‘Fragilizar Lei das Estatais é coisa de político retrógrado’
Em fevereiro de 2021, quando deixou a Diretoria de Governança e Conformidade da Petrobras, Marcelo Zenkner alertou para “sinais concretos” de interferências do governo em sua área. Ex-promotor de Justiça no Espírito Santo, ele entende que seu receio se confirmou. A Petrobras mudou quatro vezes de CEOs em quinze meses, no governo Jair Bolsonaro.
Neste mês, a Câmara aprovou uma mudança na Lei das Estatais que reduziu de 36 meses para apenas 30 dias a quarentena para políticos ocuparem diretorias das empresas – a medida será analisada pelo Senado. Ao Estadão, ele afirmou que a mudança permite que a “erva daninha da corrupção” encontre “terreno fértil para brotar, crescer e debilitar” as estatais.
O sr. deixou a Petrobras alertando para riscos à integridade, independência e autonomia da empresa. Esses pilares foram comprometidos pela gestão política?
Quando optei por não renovar meu mandato já havia sinais concretos de tentativas de interferência do acionista majoritário na governança da Petrobras, o que, à época, já não era admissível. Essa minha percepção, ao longo dos últimos dois anos, infelizmente se concretizou repetidas vezes. Basta lembrar as insistentes trocas de CEO’s, as quais eram sempre justificadas pela necessidade de redução dos preços dos combustíveis. Houve, ainda, a indicação e eleição de dois conselheiros considerados impedidos pela legislação em vigor. Isso viola frontalmente a primeira diretriz da OCDE sobre governança corporativa em empresas estatais.
Como avalia a disposição do futuro governo em flexibilizar a Lei das Estatais?
Com enorme preocupação, pois segue na contramão das melhores práticas internacionais. Essa manobra não é nova no Brasil e houve até uma tentativa do atual governo de alterar a lei. Agora, talvez se valendo da força política que todo chefe do Executivo recém-eleito possui, a história se repete com mais intensidade. Isso bem demonstra que a fragilização das regras de governança previstas na Lei das Estatais não é uma bandeira de direita ou de esquerda, mas sim de políticos retrógrados que pretendem fazer das empresas estatais um espaço de acomodação de seus aliados.
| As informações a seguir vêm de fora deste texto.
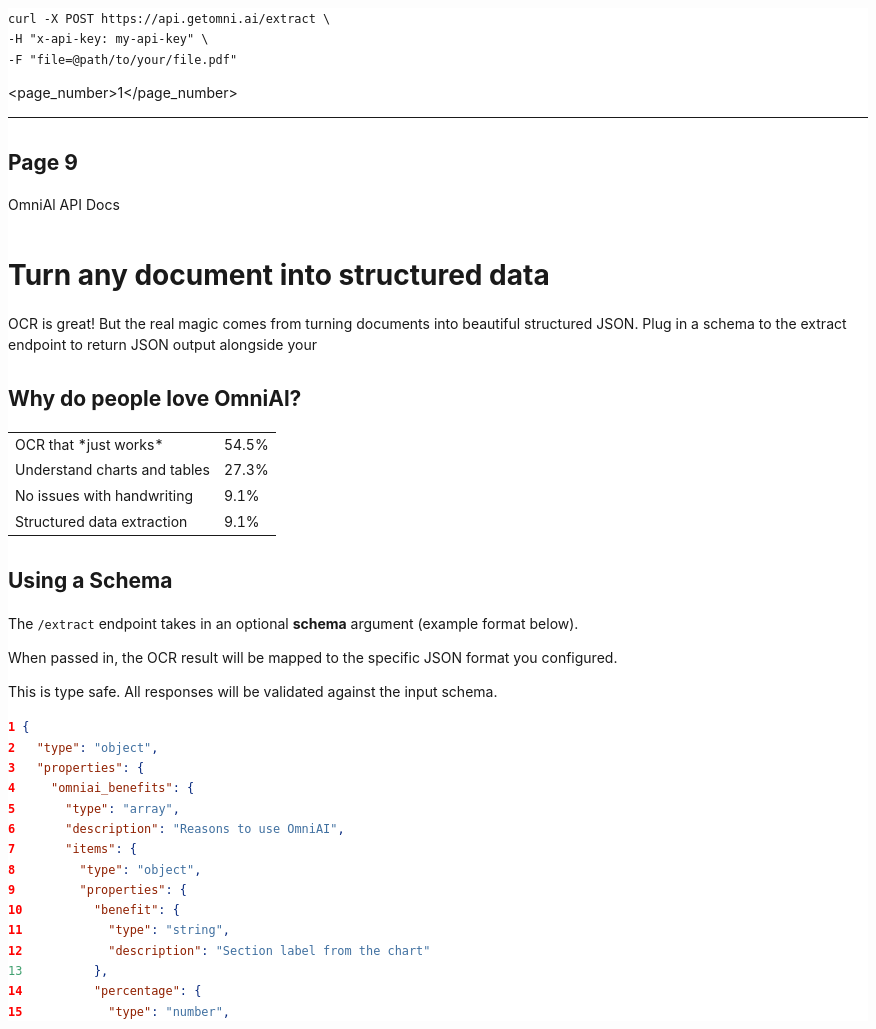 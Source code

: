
 ```
curl -X POST https://api.getomni.ai/extract \
-H "x-api-key: my-api-key" \
-F "file=@path/to/your/file.pdf"
```

<page_number>1</page_number>

---

## Page 9

OmniAl
API Docs

# Turn any document into structured data

OCR is great! But the real magic comes from turning documents into beautiful structured JSON.
Plug in a schema to the extract endpoint to return JSON output alongside your

## Why do people love OmniAl?

<table>
<tr>
    <td>OCR that *just works*</td>
    <td>54.5%</td>
</tr>
<tr>
    <td>Understand charts and tables</td>
    <td>27.3%</td>
</tr>
<tr>
    <td>No issues with handwriting</td>
    <td>9.1%</td>
</tr>
<tr>
    <td>Structured data extraction</td>
    <td>9.1%</td>
</tr>
</table>

## Using a Schema

The `/extract` endpoint takes in an optional **schema** argument (example format below).

When passed in, the OCR result will be mapped to the specific JSON format you configured.

This is type safe. All responses will be validated against the input schema.

```json
1 {
2   "type": "object",
3   "properties": {
4     "omniai_benefits": {
5       "type": "array",
6       "description": "Reasons to use OmniAI",
7       "items": {
8         "type": "object",
9         "properties": {
10          "benefit": {
11            "type": "string",
12            "description": "Section label from the chart"
13          },
14          "percentage": {
15            "type": "number",
```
Qual o impacto da remoção de marcos jurídicos que garantam o funcionamento de empresas públicas e de sociedades de economia mista?
Se as posições da alta administração forem preenchidas por apaniguados políticos sem conhecimento técnico e/ou mal intencionados, o compliance officer jamais terá espaço para exercer o seu papel. Com isso, a erva daninha da corrupção encontrará terreno fértil.
O que esperar do próximo Executivo federal já que o histórico no tema corrupção é manchado por dois escândalos (mensalão e Operação Lava Jato)?
Em verdade, a Operação Lava Jato jamais foi concebida como uma política anticorrupção definitiva dos órgãos de controle e, por isso, é natural que ela chegasse ao final em um determinado momento. O que me incomoda é perceber que as autoridades públicas brasileiras ainda insistem em um modelo repressivo de enfrentamento à corrupção, o qual, isoladamente implementado, já se mostrou completamente ineficaz.
O ingresso de Sérgio Moro e Deltan Dallagnol na política ajudou a desvirtuar a operação do ponto de vista republicano?
É importante dizer que qualquer pessoa de qualquer profissão não só pode como deve participar da política, pois esse é o verdadeiro sentido do exercício da cidadania plena. O problema é que vivemos no Brasil uma violentíssima polarização política e, assim, a opção dos expoentes da Lava Jato por um dos lados, por óbvio, acabou fortalecendo a narrativa previamente existente de que a operação realmente era um movimento antiesquerda ou direcionado contra uma determinada pessoa. Isso, sem dúvida nenhuma, não apenas abalou a reputação das autoridades públicas no exterior, como também enfraqueceu, de modo geral, o movimento anticorrupção no Brasil.
As informações são do jornal O Estado de S. Paulo.